Work instruction | Drop all images. Then write out each line below exactly as given.

Material provided |
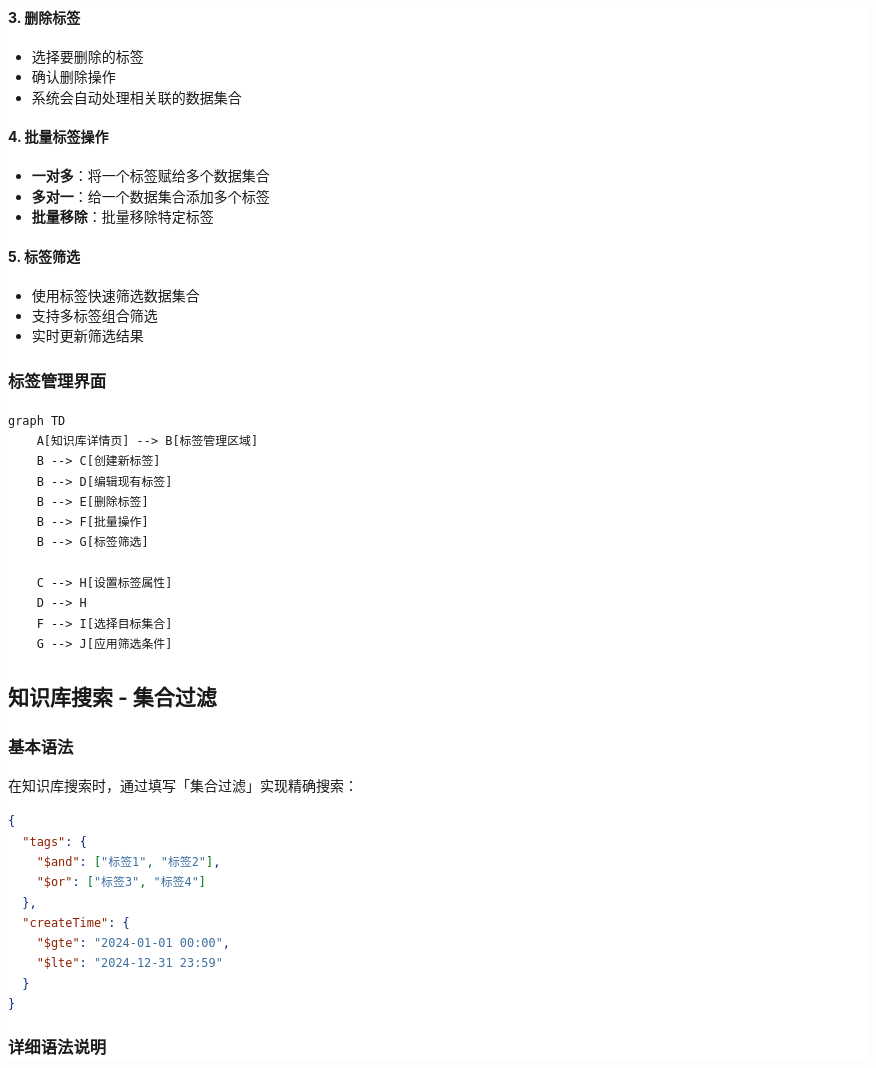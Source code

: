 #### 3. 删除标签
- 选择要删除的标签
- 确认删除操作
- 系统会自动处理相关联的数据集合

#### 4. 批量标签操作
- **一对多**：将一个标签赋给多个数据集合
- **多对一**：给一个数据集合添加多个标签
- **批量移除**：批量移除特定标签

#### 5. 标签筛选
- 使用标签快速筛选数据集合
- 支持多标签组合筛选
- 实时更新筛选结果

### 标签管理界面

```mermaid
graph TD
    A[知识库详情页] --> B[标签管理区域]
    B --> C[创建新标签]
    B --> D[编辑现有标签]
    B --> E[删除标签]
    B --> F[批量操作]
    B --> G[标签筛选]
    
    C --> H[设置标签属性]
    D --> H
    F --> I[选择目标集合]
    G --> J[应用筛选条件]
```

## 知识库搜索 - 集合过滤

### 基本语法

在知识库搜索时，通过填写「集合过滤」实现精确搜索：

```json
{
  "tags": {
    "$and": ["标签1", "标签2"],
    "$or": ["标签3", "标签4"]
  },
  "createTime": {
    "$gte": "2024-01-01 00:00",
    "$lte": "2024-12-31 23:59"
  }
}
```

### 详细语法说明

Response to the task |
Source code

: #### 3. 删除标签
- 选择要删除的标签
- 确认删除操作
- 系统会自动处理相关联的数据集合

#### 4. 批量标签操作
- **一对多**：将一个标签赋给多个数据集合
- **多对一**：给一个数据集合添加多个标签
- **批量移除**：批量移除特定标签

#### 5. 标签筛选
- 使用标签快速筛选数据集合
- 支持多标签组合筛选
- 实时更新筛选结果

### 标签管理界面

```mermaid
graph TD
    A[知识库详情页] --> B[标签管理区域]
    B --> C[创建新标签]
    B --> D[编辑现有标签]
    B --> E[删除标签]
    B --> F[批量操作]
    B --> G[标签筛选]
    
    C --> H[设置标签属性]
    D --> H
    F --> I[选择目标集合]
    G --> J[应用筛选条件]
```

## 知识库搜索 - 集合过滤

### 基本语法

在知识库搜索时，通过填写「集合过滤」实现精确搜索：

```json
{
  "tags": {
    "$and": ["标签1", "标签2"],
    "$or": ["标签3", "标签4"]
  },
  "createTime": {
    "$gte": "2024-01-01 00:00",
    "$lte": "2024-12-31 23:59"
  }
}
```

### 详细语法说明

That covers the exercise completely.